Evidentemente, quando o medo aparece e me domina, repetir "isso é irreal, isso não existe, é uma
projeção mental!" não me será de grande valia. O medo é, por definição, tolo, insensível a
qualquer raciocínio. Ouve apenas o seu próprio clamor. Nem a evidência mais clara o
convencerá.
O medo recusa a realidade do instante presente: é esta a sua natureza. Revoltando-me contra ele,
acrescento a essa recusa inicial uma recusa ainda mais angustiante. Ao contrário, se eu aderir ao
meu medo - como no desejo, pois ele é a minha realidade do momento, se aderir inteiramente,
sem segunda intenção de libertar-me dele, isto é, se me tornar verdadeiramente um com o meu
medo, sem dizer: "Eis um bom truque para me livrar dele!", ele se volatilizará imediatamente.
Estarei plenamente no instante presente e o medo perderá, portanto, todo ponto de apoio e só
poderá deixar de existir.
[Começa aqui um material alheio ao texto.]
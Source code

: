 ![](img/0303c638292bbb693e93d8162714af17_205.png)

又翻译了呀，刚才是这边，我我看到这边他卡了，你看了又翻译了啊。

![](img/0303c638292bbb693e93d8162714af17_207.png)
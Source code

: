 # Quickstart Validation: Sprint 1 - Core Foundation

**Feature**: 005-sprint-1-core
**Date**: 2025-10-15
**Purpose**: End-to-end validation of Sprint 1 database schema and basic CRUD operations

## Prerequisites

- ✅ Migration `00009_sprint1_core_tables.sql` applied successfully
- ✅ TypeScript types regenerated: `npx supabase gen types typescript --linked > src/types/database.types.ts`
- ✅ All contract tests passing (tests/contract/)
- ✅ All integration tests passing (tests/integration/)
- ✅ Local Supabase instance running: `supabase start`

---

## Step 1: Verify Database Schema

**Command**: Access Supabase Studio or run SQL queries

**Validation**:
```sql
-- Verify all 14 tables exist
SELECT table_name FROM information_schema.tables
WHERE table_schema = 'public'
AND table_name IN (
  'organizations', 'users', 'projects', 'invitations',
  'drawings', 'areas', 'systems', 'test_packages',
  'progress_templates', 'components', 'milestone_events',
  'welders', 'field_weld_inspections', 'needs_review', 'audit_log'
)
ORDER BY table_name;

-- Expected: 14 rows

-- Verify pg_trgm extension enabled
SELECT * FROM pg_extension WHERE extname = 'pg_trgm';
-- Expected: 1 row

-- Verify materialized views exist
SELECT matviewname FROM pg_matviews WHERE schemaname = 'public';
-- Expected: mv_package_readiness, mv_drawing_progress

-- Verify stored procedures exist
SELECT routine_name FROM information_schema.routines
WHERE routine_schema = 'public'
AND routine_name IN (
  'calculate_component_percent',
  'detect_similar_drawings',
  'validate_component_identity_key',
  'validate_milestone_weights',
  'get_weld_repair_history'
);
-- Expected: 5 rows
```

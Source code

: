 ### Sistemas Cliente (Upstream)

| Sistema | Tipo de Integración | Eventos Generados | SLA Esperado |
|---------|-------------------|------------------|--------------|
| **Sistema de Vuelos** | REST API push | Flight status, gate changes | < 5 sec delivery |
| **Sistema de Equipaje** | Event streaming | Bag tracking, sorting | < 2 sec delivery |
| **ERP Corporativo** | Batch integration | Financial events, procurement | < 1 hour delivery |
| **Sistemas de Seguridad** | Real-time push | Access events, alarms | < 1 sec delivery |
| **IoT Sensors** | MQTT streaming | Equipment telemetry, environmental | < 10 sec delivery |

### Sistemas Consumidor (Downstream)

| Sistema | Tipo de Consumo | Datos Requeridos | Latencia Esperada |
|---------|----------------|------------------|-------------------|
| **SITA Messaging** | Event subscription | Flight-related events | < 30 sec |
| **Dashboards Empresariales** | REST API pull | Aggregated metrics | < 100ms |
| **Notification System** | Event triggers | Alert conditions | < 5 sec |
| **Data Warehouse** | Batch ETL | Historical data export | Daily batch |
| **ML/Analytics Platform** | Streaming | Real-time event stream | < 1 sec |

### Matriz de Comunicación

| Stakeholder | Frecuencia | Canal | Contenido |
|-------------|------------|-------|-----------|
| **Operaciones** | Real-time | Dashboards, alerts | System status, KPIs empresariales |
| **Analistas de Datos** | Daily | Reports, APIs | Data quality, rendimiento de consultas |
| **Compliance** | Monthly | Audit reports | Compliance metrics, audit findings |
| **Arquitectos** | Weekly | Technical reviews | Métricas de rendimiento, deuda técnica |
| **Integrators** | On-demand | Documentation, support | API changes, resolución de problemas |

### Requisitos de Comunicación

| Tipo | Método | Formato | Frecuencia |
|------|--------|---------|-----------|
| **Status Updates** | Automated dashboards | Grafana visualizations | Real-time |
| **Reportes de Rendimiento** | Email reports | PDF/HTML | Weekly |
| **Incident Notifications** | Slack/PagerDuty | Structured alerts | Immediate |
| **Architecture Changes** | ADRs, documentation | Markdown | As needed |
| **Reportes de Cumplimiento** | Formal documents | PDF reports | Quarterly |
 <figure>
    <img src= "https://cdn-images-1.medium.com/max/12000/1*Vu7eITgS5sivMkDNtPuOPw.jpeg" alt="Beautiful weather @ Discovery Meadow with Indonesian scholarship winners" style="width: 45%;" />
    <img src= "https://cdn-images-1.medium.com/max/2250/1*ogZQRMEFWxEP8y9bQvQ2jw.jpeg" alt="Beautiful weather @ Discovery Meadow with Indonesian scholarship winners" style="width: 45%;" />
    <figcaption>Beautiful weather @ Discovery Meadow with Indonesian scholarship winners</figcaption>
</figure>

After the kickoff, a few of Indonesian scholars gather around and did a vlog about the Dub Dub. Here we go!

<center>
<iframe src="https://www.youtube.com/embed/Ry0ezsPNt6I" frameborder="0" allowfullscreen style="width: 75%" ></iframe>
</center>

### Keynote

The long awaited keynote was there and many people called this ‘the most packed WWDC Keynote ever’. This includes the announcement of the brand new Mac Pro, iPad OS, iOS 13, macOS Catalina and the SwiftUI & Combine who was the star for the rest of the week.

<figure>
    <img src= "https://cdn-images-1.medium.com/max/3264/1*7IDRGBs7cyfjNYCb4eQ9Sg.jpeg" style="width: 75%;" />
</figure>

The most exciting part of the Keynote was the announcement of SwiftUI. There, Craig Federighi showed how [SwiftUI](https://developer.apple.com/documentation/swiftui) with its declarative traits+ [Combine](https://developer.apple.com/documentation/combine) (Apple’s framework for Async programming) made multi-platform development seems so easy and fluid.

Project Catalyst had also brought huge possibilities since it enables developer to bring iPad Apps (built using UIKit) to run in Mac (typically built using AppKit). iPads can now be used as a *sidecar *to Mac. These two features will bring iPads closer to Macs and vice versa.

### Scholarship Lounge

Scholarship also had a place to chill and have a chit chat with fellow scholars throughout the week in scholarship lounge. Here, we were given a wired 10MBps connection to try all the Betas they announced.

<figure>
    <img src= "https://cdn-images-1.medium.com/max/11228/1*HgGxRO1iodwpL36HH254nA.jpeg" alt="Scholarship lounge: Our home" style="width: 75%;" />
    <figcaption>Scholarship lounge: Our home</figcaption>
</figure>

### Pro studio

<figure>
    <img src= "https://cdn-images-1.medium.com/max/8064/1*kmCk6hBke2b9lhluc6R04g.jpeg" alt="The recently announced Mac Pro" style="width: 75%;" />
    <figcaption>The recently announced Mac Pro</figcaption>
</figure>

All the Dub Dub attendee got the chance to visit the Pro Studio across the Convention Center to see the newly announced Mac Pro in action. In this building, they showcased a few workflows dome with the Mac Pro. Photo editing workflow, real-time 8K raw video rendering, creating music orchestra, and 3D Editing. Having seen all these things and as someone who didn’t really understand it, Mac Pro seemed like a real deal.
Não haverá mais eu e meu medo, mas apenas aquilo que é, de segundo
em segundo.
Livre do ego
Essas diferentes práticas requerem muita perseverança, honestidade para consigo mesmo e
perspicácia, pois a mente é prodigiosamente astuciosa. É especialmente muito hábil em recuperar
as aspirações espirituais, pois, acima de tudo, é muito lisonjeiro para o ego imaginar-se livre,
desperto, santo, sábio ou guru.
O ego não pode ser libertado, pois a libertação consiste justamente em ficar livre do ego. O ego
se enraíza e se mantém apropriando-se da existência "meu, o meu, para mim". Esse possessivo é
uma prisão onde encerramos os acontecimentos, os seres, as coisas. Podem-se libertar os
prisioneiros, mas não se pode libertar a prisão. O carcereiro é o único detento verdadeiramente
condenado à prisão perpétua. Em compensação, podem-se abrir as portas, e a prisão deixa
simplesmente de existir como prisão. As portas estão abertas e a prisão desapareceu, pois já não
há meu nem o meu. Enquanto eu disser: "A vida me pertence", eu a encerro nos estreitos limites
do possessivo, meu corpo, minhas emoções, meus pensamentos, e encerro-me junto com eles. Ao
dizer: "Eu pertenço à vida", abro-me para uma realidade sem limites e me vejo ampliado (o que
significa também libertado) ao infinito.
O ego é a recusa do real, e uma das principais ferramentas dessa recusa é a comparação. Estamos
sempre comparando, em qualquer ocasião, continuamente: tenho mais que ele, menos que aquele
outro, isso é melhor, é pior, é grande demais, é peque no demais, dei mais do que recebi etc.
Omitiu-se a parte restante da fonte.